Tbh I don’t think there’s a risk whatever you do.
Savings are great to always have, but equally if you paid off your mortgage and something expensive came up you could take credit and pay it off quickly with your income with no mortgage

TinaTurnoff · 18/06/2020 19:44

I assume you gave no other debt, op.

I got a slightly smaller windfall a few months back due to a tax rebate. I split it and put about 70% with a broker into a low/medium risk cash fund; I put the remainder into a credit union account so I have holiday money put aside for this and next year. This means I have increased my pension on the one hand, I have my holidays sorted, and I have improved my summer cash flow due to having the holiday money set aside. So I now also transfer additional freed up cash into the mortgage. There is no penalty for me to do this. During lockdown, I have been paid fully by work (working full time) but my outgoings have gone down a lot (no extracurricular activities, no commute). I am risk averse so I would prefer to have some savings and some mortgage rather than no savings and no mortgage.

ItsReallyOnlyMe · 18/06/2020 19:44

I would pay off the mortgage and then pay more into your pension from your salary (from the savings from not paying the mortgage). That way you will benefit from tax relief on pension contributions.

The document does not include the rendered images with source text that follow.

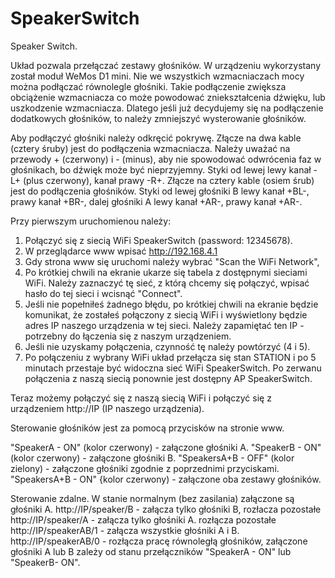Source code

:# SpeakerSwitch
Speaker Switch.

Układ pozwala przełączać zestawy głośników.
W urządzeniu wykorzystany został moduł WeMos D1 mini.
Nie we wszystkich wzmacniaczach mocy można podłączać równolegle głośniki.
Takie podłączenie zwiększa obciążenie wzmacniacza co może powodować zniekształcenia dźwięku, lub uszkodzenie wzmacniacza.
Dlatego jeśli już decydujemy się na podłączenie dodatkowych głośników, to należy zmniejszyć wysterowanie głośników.

Aby podłączyć głośniki należy odkręcić pokrywę.
Złącze na dwa kable (cztery śruby) jest do podłączenia wzmacniacza.
Należy uważać na przewody + (czerwony) i - (minus), aby nie spowodować odwrócenia faz w głośnikach, bo dźwięk może być nieprzyjemny.
Styki od lewej lewy kanał -L+ (plus czerwony), kanał prawy -R+.
Złącze na cztery kable (osiem śrub) jest do podłączenia głośników.
Styki od lewej głośniki B lewy kanał +BL-, prawy kanał +BR-, 
dalej głośniki A lewy kanał +AR-, prawy kanał +AR-.

Przy pierwszym uruchomienou należy:
1. Połączyć się z siecią WiFi SpeakerSwitch (password: 12345678).
2. W przeglądarce www wpisać http://192.168.4.1
3. Gdy strona www się uruchomi należy wybrać "Scan the WiFi Network",
4. Po krótkiej chwili na ekranie ukarze się tabela z dostępnymi sieciami WiFi.
   Należy zaznaczyć tę sieć, z którą chcemy się połączyć,
   wpisać hasło do tej sieci i wcisnąć "Connect".
5. Jeśli nie popełniłeś żadnego błędu, po krótkiej chwili na ekranie będzie komunikat, że zostałeś połączony z siecią WiFi i wyświetlony będzie adres IP naszego urządzenia w tej sieci. Należy zapamiętać ten IP - potrzebny do łączenia się z naszym urządzeniem.
6. Jeśli nie uzyskamy połączenia, czynność tę należy powtórzyć (4 i 5).
7. Po połączeniu z wybrany WiFi układ przełącza się stan STATION i po 5 minutach przestaje być widoczna sieć WiFi SpeakerSwitch. Po zerwanu połączenia z naszą siecią ponownie jest dostępny AP SpeakerSwitch.

Teraz możemy połączyć się z naszą siecią WiFi i połączyć się z urządzeniem
	http://IP  (IP naszego urządzenia).

Sterowanie głośników jest za pomocą przycisków na stronie www.

"SpeakerA - ON" (kolor czerwony) - załączone głośniki A.
"SpeakerB - ON" (kolor czerwony) - załączone głośniki B.
"SpeakersA+B - OFF" (kolor zielony) - załączone głośniki zgodnie z poprzednimi przyciskami.
"SpeakersA+B - ON" {kolor czerwony) - załączone oba zestawy głośników.

Sterowanie zdalne.
W stanie normalnym (bez zasilania) załączone są głośniki A.
http://IP/speaker/B - załącza tylko głośniki B, rozłacza pozostałe
http://IP/speaker/A - załącza tylko głośniki A. rozłącza pozostałe
http://IP/speakerAB/1 - załącza wszystkie głośniki A i B.
http://IP/speakerAB/0 - rozłącza pracę równoległą głośników, załączone głośniki A lub B 
                        zależy od stanu przełączników "SpeakerA - ON" lub "SpeakerB- ON".
                        
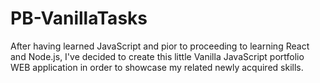 <!-- @format -->

# PB-VanillaTasks

After having learned JavaScript and pior to proceeding to learning React and Node.js, I've decided to create this little Vanilla JavaScript portfolio WEB application in order to showcase my related newly acquired skills.
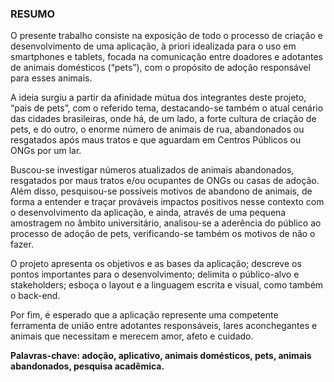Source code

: ### **RESUMO**

O presente trabalho consiste na exposição de todo o processo de criação e desenvolvimento de uma aplicação, à priori idealizada para o uso em smartphones e tablets, focada na comunicação entre doadores e adotantes de animais domésticos (“pets”), com o propósito de adoção responsável para esses animais.

A ideia surgiu a partir da afinidade mútua dos integrantes deste projeto, “pais de pets”, com o referido tema, destacando-se também o atual cenário das cidades brasileiras, onde há, de um lado, a forte cultura de criação de pets, e do outro, o enorme número de animais de rua, abandonados ou resgatados após maus tratos e que aguardam em Centros Públicos ou ONGs  por um lar.

Buscou-se investigar números atualizados de animais abandonados, resgatados por maus tratos e/ou ocupantes de ONGs ou casas de adoção. Além disso, pesquisou-se possíveis motivos de abandono de animais, de forma a entender e traçar prováveis impactos positivos nesse contexto com o desenvolvimento da aplicação, e ainda, através de uma pequena amostragem no âmbito universitário, analisou-se a aderência do público ao processo de adoção de pets, verificando-se também os motivos de não o fazer.

O projeto apresenta os objetivos e as bases da aplicação; descreve os pontos importantes para o desenvolvimento; delimita o público-alvo e stakeholders; esboça o layout e a linguagem escrita e visual, como também o back-end.

Por fim, é esperado que a aplicação represente uma competente ferramenta de união entre adotantes responsáveis, lares aconchegantes e animais que necessitam e merecem amor, afeto e cuidado.

**Palavras-chave: adoção, aplicativo, animais domésticos, pets, animais abandonados, pesquisa acadêmica.**
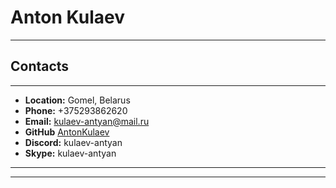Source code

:# Anton Kulaev
******
## Contacts 
******
* __Location:__ Gomel, Belarus
* __Phone:__ +375293862620
* __Email:__ kulaev-antyan@mail.ru
* __GitHub__ [AntonKulaev](https://github.com/AntonKulaev)
* __Discord:__ kulaev-antyan
* __Skype:__ kulaev-antyan 
*********
*********
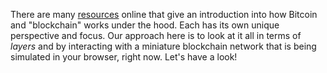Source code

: There are many [resources](todo) online that give an introduction into how Bitcoin and "blockchain" works under the hood.
Each has its own unique perspective and focus.
Our approach here is to look at it all in terms of *layers* and by interacting with a miniature blockchain network that is being simulated in your browser, right now.
Let's have a look!
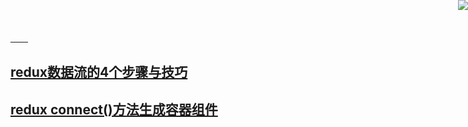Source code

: <a href="https://github.com/easwk" target="_blank">
　　<img style="position: fixed; top: 0; right: 0; border: 0; z-index: 1;" src="http://images.cnblogs.com/cnblogs_com/jackson0714/779808/o_github.png" >
</a>


## [redux数据流的4个步骤与技巧](https://github.com/Easwk/easwk.github.io/tree/gn-welcome)
  
## [redux connect()方法生成容器组件](https://github.com/Easwk/easwk.github.io/pull/1)
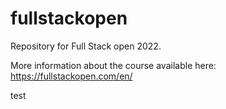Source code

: # fullstackopen

Repository for Full Stack open 2022.

More information about the course available here: https://fullstackopen.com/en/


test
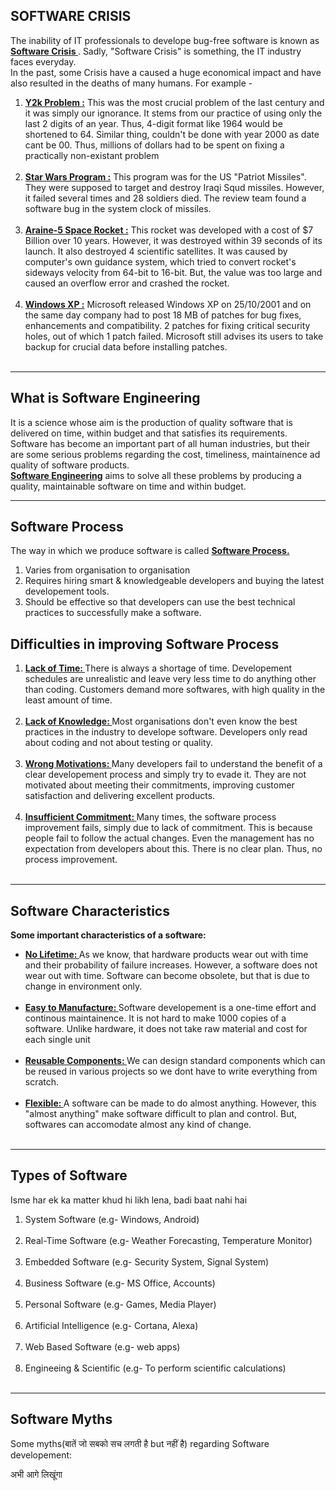 SOFTWARE CRISIS
---------------
The inability of IT professionals to develope bug-free software is known as <ins><strong>
Software Crisis </strong></ins>. Sadly, "Software Crisis" is something, the IT industry faces 
everyday. <br>
In the past, some Crisis have a caused a huge economical impact and have also resulted in the 
deaths of many humans. For example -

<ol>
	<li> <ins><strong>Y2k Problem :</strong></ins> This was the most crucial problem of
		the last century and it was simply our ignorance. It stems from our practice of
		using only the last 2 digits of an year. Thus, 4-digit format like 1964 would be 
		shortened to 64. Similar thing, couldn't be done with year 2000 as date cant be 00.
		Thus, millions of dollars had to be spent on fixing a practically non-existant 
		problem</li> <br>
	<li> <ins><strong>Star Wars Program :</strong></ins> This program was for the US "Patriot 
		Missiles". They were supposed to target and destroy Iraqi Squd missiles. However, it 
		failed several times and 28 soldiers died. The review team found a software bug in the
		system clock of missiles.</li> <br>
	<li> <ins><strong>Araine-5 Space Rocket :</strong></ins> This rocket was developed with a
		cost of $7 Billion over 10 years. However, it was destroyed within 39 seconds of its 
		launch. It also destroyed 4 scientific satellites. It was caused by computer's own 
		guidance system, which tried to convert rocket's sideways velocity from 64-bit to 16-bit.
		But, the value was too large and caused an overflow error and crashed the rocket.</li> <br>
	<li> <ins><strong>Windows XP :</strong></ins> Microsoft released Windows XP on 25/10/2001 
		and on the same day company had to post 18 MB of patches for bug fixes, enhancements and
		compatibility. 2 patches for fixing critical security holes, out of which 1 patch failed.
		Microsoft still advises its users to take backup for crucial data before installing 
		patches.</li> <br>
</ol>

____

What is Software Engineering
----------------------------

It is a science whose aim is the production of quality software that is delivered on time, within
budget and that satisfies its requirements.<br>
Software has become an important part of all human industries, but their are some serious problems
regarding the cost, timeliness, maintainence ad quality of software products. <br>
<b><ins>Software Engineering</ins></b> aims to solve all these problems by producing a quality, 
maintainable software on time and within budget.

____

Software Process
---------------
The way in which we produce software is called <b><ins>Software Process.</ins></b>
<ol>
	<li> Varies from organisation to organisation </li>
	<li> Requires hiring smart & knowledgeable developers and buying the latest 
		developement tools. </li>
	<li> Should be effective so that developers can use the best technical practices
		 to successfully make a software. </li>
</ol>

Difficulties in improving Software Process
------------------------------------------

<ol> 
	<li> <b><ins> Lack of Time: </ins></b> There is always a shortage of time. Developement
		schedules are unrealistic and leave very less time to do anything other than coding.
		Customers demand more softwares, with high quality in the least amount of time. </li>
	<br>
	<li> <b><ins> Lack of Knowledge: </ins></b> Most organisations don't even know the best 
		practices in the industry to develope software. Developers only read about coding and
		not about testing or quality. </li> <br>
	<li> <b><ins> Wrong Motivations: </ins></b> Many developers fail to understand the benefit 
		of a clear developement process and simply try to evade it. They are not motivated about
		meeting their commitments, improving customer satisfaction and delivering excellent 
	products. </li> <br>
	<li> <b><ins> Insufficient Commitment: </ins></b> Many times, the software process improvement
		fails, simply due to lack of commitment. This is because people fail to follow the actual
		changes. Even the management has no expectation from developers about this. There is no
	clear plan. Thus, no process improvement. </li> <br>
</ol>

________

Software Characteristics
------------------------

**Some important characteristics of a software:**

<ul>
	<li> <b><ins> No Lifetime: </ins></b> As we know, that hardware products wear out with time
		and their probability of failure increases. However, a software does not wear out with
		time. Software can become obsolete, but that is due to change in environment only.
	</li> <br>
	<li> <b><ins> Easy to Manufacture: </ins></b> Software developement is a one-time effort
		and continous maintainence. It is not hard to make 1000 copies of a software. Unlike
	hardware, it does not take raw material and cost for each single unit </li> <br>
	<li> <b><ins> Reusable Components: </ins></b> We can design standard components which 
		can be reused in various projects so we dont have to write everything from scratch.
		</li><br>
	<li> <b><ins> Flexible: </ins></b> A software can be made to do almost anything. However, 
		this "almost anything" make software difficult to plan and control. But, softwares
	can accomodate almost any kind of change. </li><br>
</ul>

_____

Types of Software
-----------------
Isme har ek ka matter khud hi likh lena, badi baat nahi hai
<ol>
	<li> System Software (e.g- Windows, Android) </li> <br>
	<li> Real-Time Software (e.g- Weather Forecasting, Temperature Monitor) </li> <br>
	<li> Embedded Software (e.g- Security System, Signal System) </li> <br>
	<li> Business Software (e.g- MS Office, Accounts) </li> <br>
	<li> Personal Software (e.g- Games, Media Player) </li> <br>
	<li> Artificial Intelligence (e.g- Cortana, Alexa) </li> <br>
	<li> Web Based Software (e.g- web apps) </li> <br>
	<li> Engineeing & Scientific (e.g- To perform scientific calculations) </li> <br>
</ol>

______

Software Myths
--------------
Some myths(बातें जो सबको सच लगती है but नहीं है) regarding Software developement:

अभी आगे लिखूंगा

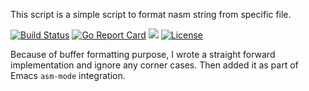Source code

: This script is a simple script to format nasm string from specific file.

[![Build Status](https://travis-ci.org/ruinshe/nasmfmt.svg?branch=master)](https://travis-ci.org/ruinshe/nasmfmt)
[![Go Report Card](https://goreportcard.com/badge/github.com/ruinshe/nasmfmt)](https://goreportcard.com/report/github.com/ruinshe/nasmfmt)
![](https://img.shields.io/badge/version-0.3.0-blue.svg)
[![License](https://img.shields.io/badge/License-Apache%202.0-blue.svg)](https://opensource.org/licenses/Apache-2.0)

Because of buffer formatting purpose, I wrote a straight forward
implementation and ignore any corner cases. Then added it as part
of Emacs `asm-mode` integration.
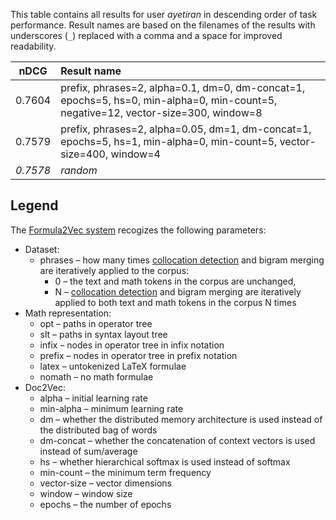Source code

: This table contains all results for user *ayetiran* in descending order of task
performance.  Result names are based on the filenames of the results with
underscores (`_`) replaced with a comma and a space for improved readability.

| nDCG | Result name |
|------|:------------|
| 0.7604 | prefix, phrases=2, alpha=0.1, dm=0, dm-concat=1, epochs=5, hs=0, min-alpha=0, min-count=5, negative=12, vector-size=300, window=8 |
| 0.7579 | prefix, phrases=2, alpha=0.05, dm=1, dm-concat=1, epochs=5, hs=1, min-alpha=0, min-count=5, vector-size=400, window=4 |
| *0.7578* | *random* |

## Legend

The [Formula2Vec system][scm-at-arqmath] recogizes the following parameters:

- Dataset:
  - phrases – how many times [collocation detection][] and bigram merging are iteratively applied to the corpus:
    - 0 – the text and math tokens in the corpus are unchanged,
    - N –  [collocation detection][] and bigram merging are iteratively applied to both text and math tokens in the corpus N times
- Math representation:
  - opt – paths in operator tree
  - slt – paths in syntax layout tree
  - infix – nodes in operator tree in infix notation
  - prefix – nodes in operator tree in prefix notation
  - latex – untokenized LaTeX formulae
  - nomath – no math formulae
- Doc2Vec:
  - alpha – initial learning rate
  - min-alpha – minimum learning rate
  - dm – whether the distributed memory architecture is used instead of the distributed bag of words
  - dm-concat – whether the concatenation of context vectors is used instead of sum/average
  - hs – whether hierarchical softmax is used instead of softmax
  - min-count – the minimum term frequency
  - vector-size – vector dimensions
  - window – window size
  - epochs – the number of epochs

 [arxmliv-08-2019]: https://sigmathling.kwarc.info/resources/arxmliv-dataset-082019/
 [collocation detection]: https://radimrehurek.com/gensim/models/phrases.html
 [scm-at-arqmath]: https://gitlab.fi.muni.cz/xnovot32/scm-at-arqmath (Soft Cosine Measure at ARQMath)
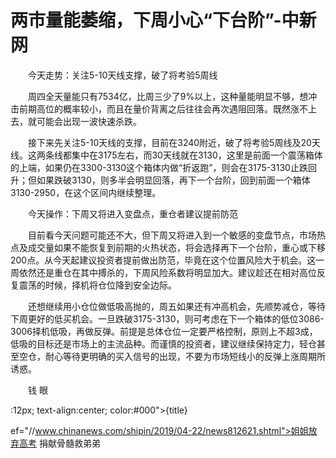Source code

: # 两市量能萎缩，下周小心“下台阶”-中新网

　　今天走势：关注5-10天线支撑，破了将考验5周线

　　周四全天量能只有7534亿，比周三少了9%以上，这种量能明显不够，想冲击前期高位的概率较小，而且在量价背离之后往往会再次遇阻回落。既然涨不上去，就可能会出现一波快速杀跌。

　　接下来先关注5-10天线的支撑，目前在3240附近，破了将考验5周线及20天线。这两条线都集中在3175左右，而30天线就在3130，这里是前面一个震荡箱体的上端，如果仍在3300-3130这个箱体内做“折返跑”，则会在3175-3130止跌回升；但如果跌破3130，则多半会明显回落，再下一个台阶，回到前面一个箱体3130-2950，在这个区间内继续整理。

　　今天操作：下周又将进入变盘点，重仓者建议提前防范

　　目前看今天问题可能还不大，但下周又将进入到一个敏感的变盘节点，市场热点及成交量如果不能恢复到前期的火热状态，将会选择再下一个台阶，重心或下移200点。从今天起建议投资者提前做出防范，毕竟在这个位置风险大于机会。这一周依然还是重仓在其中搏杀的，下周风险系数将明显加大。建议趁还在相对高位反复震荡的时候，择机将仓位降到安全边际。

　　还想继续用小仓位做低吸高抛的，周五如果还有冲高机会，先顺势减仓，等待下周更好的低买机会。一旦跌破3175-3130，则可考虑在下一个箱体的低位3086-3006择机低吸，再做反弹。前提是总体仓位一定要严格控制，原则上不超3成，低吸的目标还是市场上的主流品种。而谨慎的投资者，建议继续保持定力，轻仓甚至空仓，耐心等待更明确的买入信号的出现，不要为市场短线小的反弹上涨周期所诱惑。　

　　钱 眼

:12px; text-align:center; color:#000">{title}

ef="//www.chinanews.com/shipin/2019/04-22/news812621.shtml">姐姐放弃高考 捐献骨髓救弟弟
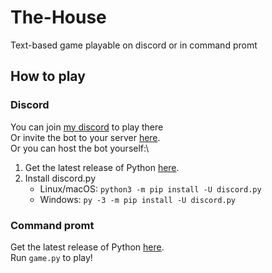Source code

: # The-House
Text-based game playable on discord or in command promt
## How to play
### Discord
You can join [my discord](https://discord.com/invite/4GtgYheGwM) to play there\
Or invite the bot to your server [here](https://discord.com/api/oauth2/authorize?client_id=827587619604267008&permissions=0&scope=bot).\
Or you can host the bot yourself:\
1. Get the latest release of Python [here](https://www.python.org/downloads/).
2. Install discord.py
   * Linux/macOS: `python3 -m pip install -U discord.py` 
   * Windows: `py -3 -m pip install -U discord.py`
### Command promt
Get the latest release of Python [here](https://www.python.org/downloads/).\
Run `game.py` to play!
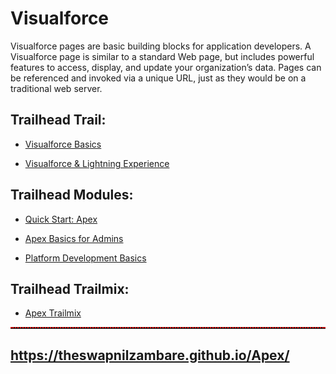 # Visualforce
Visualforce pages are basic building blocks for application developers. A Visualforce page is similar to a standard Web page, but includes powerful features to access, display, and update your organization’s data. Pages can be referenced and invoked via a unique URL, just as they would be on a traditional web server.


## Trailhead Trail:

- <a href="https://trailhead.salesforce.com/content/learn/modules/visualforce_fundamentals" target="_blank">Visualforce Basics</a>


- <a href="https://trailhead.salesforce.com/content/learn/modules/lex_dev_visualforce" target="_blank">Visualforce & Lightning Experience</a>




## Trailhead Modules:

- <a href="https://trailhead.salesforce.com/en/content/learn/projects/quickstart-apex" target="_blank">Quick Start: Apex</a>

- <a href="https://trailhead.salesforce.com/content/learn/modules/apex-basics-for-admins" target="_blank">Apex Basics for Admins</a>

- <a href="https://trailhead.salesforce.com/en/content/learn/modules/platform_dev_basics" target="_blank">Platform Development Basics</a>



## Trailhead Trailmix:

- <a href="https://trailhead.salesforce.com/en/users/theswapnilzambare/trailmixes/apex" target="_blank">Apex Trailmix</a>




<hr style="border-top: 2px dotted red;">

## <a href="https://theswapnilzambare.github.io/Apex/" target="_blank">https://theswapnilzambare.github.io/Apex/</a>
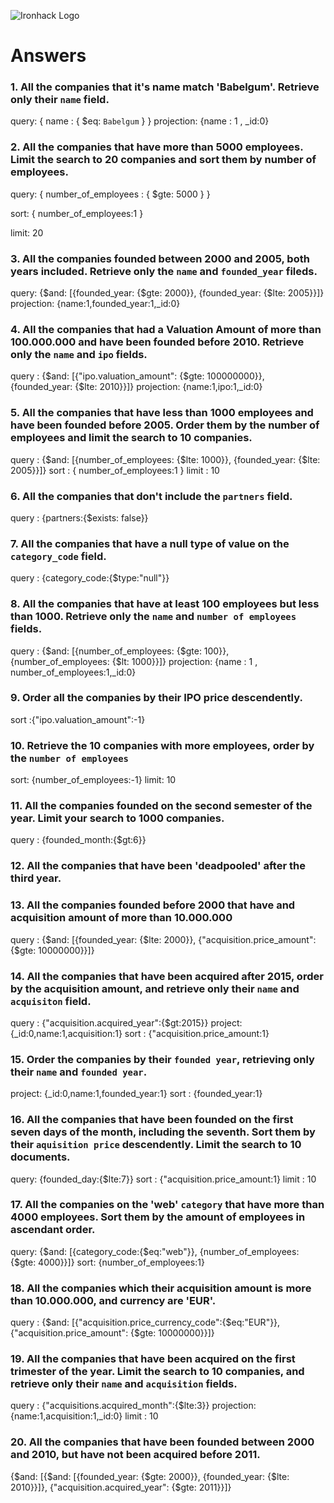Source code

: ![Ironhack Logo](https://i.imgur.com/1QgrNNw.png)

# Answers

### 1. All the companies that it's name match 'Babelgum'. Retrieve only their `name` field.

query: { name : { $eq: `Babelgum` } }
projection: {name : 1 , _id:0}

### 2. All the companies that have more than 5000 employees. Limit the search to 20 companies and sort them by **number of employees**.

query: { number_of_employees : { $gte: 5000 } }

sort: { number_of_employees:1 }

limit: 20

### 3. All the companies founded between 2000 and 2005, both years included. Retrieve only the `name` and `founded_year` fileds.


query: {$and: [{founded_year: {$gte: 2000}}, {founded_year: {$lte: 2005}}]}
projection: {name:1,founded_year:1,_id:0}


### 4. All the companies that had a Valuation Amount of more than 100.000.000 and have been founded before 2010. Retrieve only the `name` and `ipo` fields.

query : {$and: [{"ipo.valuation_amount": {$gte: 100000000}}, {founded_year: {$lte: 2010}}]}
projection: {name:1,ipo:1,_id:0}

### 5. All the companies that have less than 1000 employees and have been founded before 2005. Order them by the number of employees and limit the search to 10 companies.

query : {$and: [{number_of_employees: {$lte: 1000}}, {founded_year: {$lte: 2005}}]}
sort : { number_of_employees:1 }
limit : 10

### 6. All the companies that don't include the `partners` field.

query : {partners:{$exists: false}}

### 7. All the companies that have a null type of value on the `category_code` field.

query : {category_code:{$type:"null"}}

### 8. All the companies that have at least 100 employees but less than 1000. Retrieve only the `name` and `number of employees` fields.

query : {$and: [{number_of_employees: {$gte: 100}}, {number_of_employees: {$lt: 1000}}]}
projection: {name : 1 , number_of_employees:1,_id:0}
### 9. Order all the companies by their IPO price descendently.

sort :{"ipo.valuation_amount":-1}

### 10. Retrieve the 10 companies with more employees, order by the `number of employees`

sort: {number_of_employees:-1}
limit: 10

### 11. All the companies founded on the second semester of the year. Limit your search to 1000 companies.

query : {founded_month:{$gt:6}}

### 12. All the companies that have been 'deadpooled' after the third year.

<!-- Your Code Goes Here -->

### 13. All the companies founded before 2000 that have and acquisition amount of more than 10.000.000

query : {$and: [{founded_year: {$lte: 2000}}, {"acquisition.price_amount": {$gte: 10000000}}]}

### 14. All the companies that have been acquired after 2015, order by the acquisition amount, and retrieve only their `name` and `acquisiton` field.

query : {"acquisition.acquired_year":{$gt:2015}}
project: {_id:0,name:1,acquisition:1}
sort : {"acquisition.price_amount:1}

### 15. Order the companies by their `founded year`, retrieving only their `name` and `founded year`.

project: {_id:0,name:1,founded_year:1}
sort : {founded_year:1}


### 16. All the companies that have been founded on the first seven days of the month, including the seventh. Sort them by their `aquisition price` descendently. Limit the search to 10 documents.

query: {founded_day:{$lte:7}}
sort : {"acquisition.price_amount:1}
limit : 10

### 17. All the companies on the 'web' `category` that have more than 4000 employees. Sort them by the amount of employees in ascendant order.

query: {$and: [{category_code:{$eq:"web"}}, {number_of_employees: {$gte: 4000}}]}
sort: {number_of_employees:1}

### 18. All the companies which their acquisition amount is more than 10.000.000, and currency are 'EUR'.

query : {$and: [{"acquisition.price_currency_code":{$eq:"EUR"}}, {"acquisition.price_amount": {$gte: 10000000}}]}

### 19. All the companies that have been acquired on the first trimester of the year. Limit the search to 10 companies, and retrieve only their `name` and `acquisition` fields.

query : {"acquisitions.acquired_month":{$lte:3}}
projection: {name:1,acquisition:1,_id:0}
limit : 10

### 20. All the companies that have been founded between 2000 and 2010, but have not been acquired before 2011.

{$and: [{$and: [{founded_year: {$gte: 2000}}, {founded_year: {$lte: 2010}}]}, {"acquisition.acquired_year": {$gte: 2011}}]}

BarbaraofSeville · 19/06/2020 09:13

What's the relative interest rate? I'd only pay off the mortgage if I couldn't beat the interest rate with savings, which I can at the moment, so I'm not bothering to overpay my mortgage, even though I could pay off about half of it.

But possibly also look at putting money into your pension, due to the tax advantages, but also consider the investment risk if it's a defined contribution product.

Perhaps do a bit of a mix, some savings, some off mortgage, some in pension, and maybe also consider if any big purchases are appropriate.

You never know, you might be able to afford to bring your retirement age forwards, go part time, or spend some of the money on home improvements (windows, roof etc?) or even a big holiday when things go back to normality while you're still fit enough to enjoy it. I know several people who have either died or suffered life changing illness shortly after retirement, so have been unable to do a lot of the things they were saving for retirement like adventurous travel.

BarbaraofSeville · 19/06/2020 09:15

If you're saving money, look at non ISA savings first, the interest rate is usually higher. ISAs haven't had a tax or interest rate advantage for the majority since the introduction of the personal savings allowance a few years ago.

guffaux · 19/06/2020 12:32

ooh, that's interesting, I'd just assumed Ian SA was the most recommended savings scheme.

Re. pension- I have 40+ years' contributions to a public services scheme, my salary has only been decent for the last 10 years or so, so would voluntary contributions be the way to go.

In the event of my death it goes to my partner, but a lower monthly payment than my pension payment would be, would he benefit more from a savings pot?

OP posts:
guffaux · 19/06/2020 12:33

an ISA, - dont know who Ian SA is

OP posts:
BarbaraofSeville · 19/06/2020 12:53

If you have a full public sector pension, especially if final salary, there might not much point adding to it, I don't know if you're allowed to go over the maximum, you might have already paid for as much benefit as you can get. You'd have to check with them, because there are many schemes and it will depend on your age and other factors.

One thing you might have to think about is saving 'too much'. It sounds like you have enough money to be comfortable and aren't a spender, so you might want to think about what you want to do with your money? Is there anyone who you would want to inherit? Is there anything that you'd like to do but have thought 'too expensive'. If you're set for retirement and being mortgage free, you could always spend some of the money.

Someone I know advocates a 'rule of thirds' ie a third on the past (debts, so your mortgage) a third on the future (savings/pension) and a third for now, so if you want something that you might initially consider frivalous, like a car, holiday, something for your house (kitchen, bathroom, decoration) you could always do that?